• [THE PROBLEM] In the entries below, identify every line with the string "aligncenter" and copy it.

• [DATA SUPPLIED]
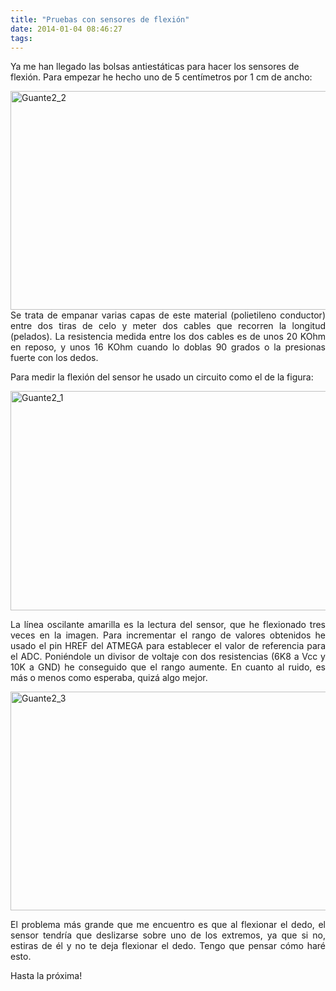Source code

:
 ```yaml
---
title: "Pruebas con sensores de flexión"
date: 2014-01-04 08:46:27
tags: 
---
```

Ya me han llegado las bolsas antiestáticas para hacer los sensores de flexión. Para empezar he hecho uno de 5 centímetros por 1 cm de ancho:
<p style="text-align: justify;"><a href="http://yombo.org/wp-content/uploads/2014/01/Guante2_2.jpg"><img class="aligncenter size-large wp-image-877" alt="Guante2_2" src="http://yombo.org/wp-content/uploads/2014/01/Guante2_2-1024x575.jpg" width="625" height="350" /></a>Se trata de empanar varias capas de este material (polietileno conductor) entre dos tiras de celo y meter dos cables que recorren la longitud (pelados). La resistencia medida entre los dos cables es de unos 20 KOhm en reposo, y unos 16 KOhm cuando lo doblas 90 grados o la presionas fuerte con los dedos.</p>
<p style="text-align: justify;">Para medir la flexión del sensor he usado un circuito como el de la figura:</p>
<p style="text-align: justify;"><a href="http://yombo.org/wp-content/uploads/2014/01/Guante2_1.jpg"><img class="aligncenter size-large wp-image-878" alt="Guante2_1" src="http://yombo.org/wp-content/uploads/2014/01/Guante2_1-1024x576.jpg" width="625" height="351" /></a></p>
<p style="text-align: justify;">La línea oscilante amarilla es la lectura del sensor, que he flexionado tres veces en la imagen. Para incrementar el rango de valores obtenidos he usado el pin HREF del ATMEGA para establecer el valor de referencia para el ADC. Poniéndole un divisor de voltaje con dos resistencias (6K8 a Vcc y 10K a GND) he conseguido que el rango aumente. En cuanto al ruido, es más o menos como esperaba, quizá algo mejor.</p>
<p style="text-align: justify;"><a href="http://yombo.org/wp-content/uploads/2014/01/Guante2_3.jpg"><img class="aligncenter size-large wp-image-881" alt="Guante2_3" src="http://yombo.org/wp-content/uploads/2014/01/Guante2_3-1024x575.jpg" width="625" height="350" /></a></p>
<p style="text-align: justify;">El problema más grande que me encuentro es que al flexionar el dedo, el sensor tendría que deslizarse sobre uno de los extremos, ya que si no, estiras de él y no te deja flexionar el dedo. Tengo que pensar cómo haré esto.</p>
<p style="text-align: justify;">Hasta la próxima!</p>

* * *

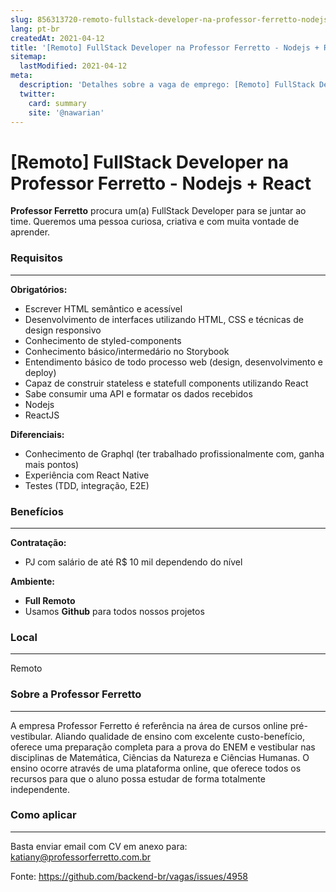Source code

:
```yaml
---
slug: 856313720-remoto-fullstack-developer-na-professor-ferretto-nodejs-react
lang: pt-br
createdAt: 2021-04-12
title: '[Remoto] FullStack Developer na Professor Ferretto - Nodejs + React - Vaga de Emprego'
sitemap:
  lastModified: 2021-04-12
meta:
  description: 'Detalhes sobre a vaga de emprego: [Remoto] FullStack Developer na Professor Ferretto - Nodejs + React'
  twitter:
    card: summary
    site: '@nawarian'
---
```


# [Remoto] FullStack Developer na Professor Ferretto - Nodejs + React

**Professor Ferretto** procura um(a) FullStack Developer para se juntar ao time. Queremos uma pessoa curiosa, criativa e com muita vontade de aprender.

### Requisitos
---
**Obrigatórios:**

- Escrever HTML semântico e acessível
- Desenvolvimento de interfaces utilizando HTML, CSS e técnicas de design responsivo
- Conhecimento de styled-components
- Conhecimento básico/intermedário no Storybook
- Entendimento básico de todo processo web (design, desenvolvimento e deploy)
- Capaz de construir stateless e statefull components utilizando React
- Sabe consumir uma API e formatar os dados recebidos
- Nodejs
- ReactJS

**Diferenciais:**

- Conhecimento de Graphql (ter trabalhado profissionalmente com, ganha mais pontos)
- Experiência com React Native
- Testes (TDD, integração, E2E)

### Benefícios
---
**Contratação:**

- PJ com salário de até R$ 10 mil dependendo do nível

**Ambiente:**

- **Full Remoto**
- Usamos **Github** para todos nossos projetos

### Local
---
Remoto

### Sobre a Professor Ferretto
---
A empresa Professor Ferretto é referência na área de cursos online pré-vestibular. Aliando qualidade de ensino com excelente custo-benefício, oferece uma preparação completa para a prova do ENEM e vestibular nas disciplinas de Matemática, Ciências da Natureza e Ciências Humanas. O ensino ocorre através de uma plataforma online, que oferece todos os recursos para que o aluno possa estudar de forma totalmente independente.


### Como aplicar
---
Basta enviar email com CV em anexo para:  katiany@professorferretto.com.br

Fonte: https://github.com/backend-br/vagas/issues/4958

• [FINAL ANSWER]
<p style="text-align: justify;"><a href="http://yombo.org/wp-content/uploads/2014/01/Guante2_2.jpg"><img class="aligncenter size-large wp-image-877" alt="Guante2_2" src="http://yombo.org/wp-content/uploads/2014/01/Guante2_2-1024x575.jpg" width="625" height="350" /></a>Se trata de empanar varias capas de este material (polietileno conductor) entre dos tiras de celo y meter dos cables que recorren la longitud (pelados). La resistencia medida entre los dos cables es de unos 20 KOhm en reposo, y unos 16 KOhm cuando lo doblas 90 grados o la presionas fuerte con los dedos.</p>
<p style="text-align: justify;"><a href="http://yombo.org/wp-content/uploads/2014/01/Guante2_1.jpg"><img class="aligncenter size-large wp-image-878" alt="Guante2_1" src="http://yombo.org/wp-content/uploads/2014/01/Guante2_1-1024x576.jpg" width="625" height="351" /></a></p>
<p style="text-align: justify;"><a href="http://yombo.org/wp-content/uploads/2014/01/Guante2_3.jpg"><img class="aligncenter size-large wp-image-881" alt="Guante2_3" src="http://yombo.org/wp-content/uploads/2014/01/Guante2_3-1024x575.jpg" width="625" height="350" /></a></p>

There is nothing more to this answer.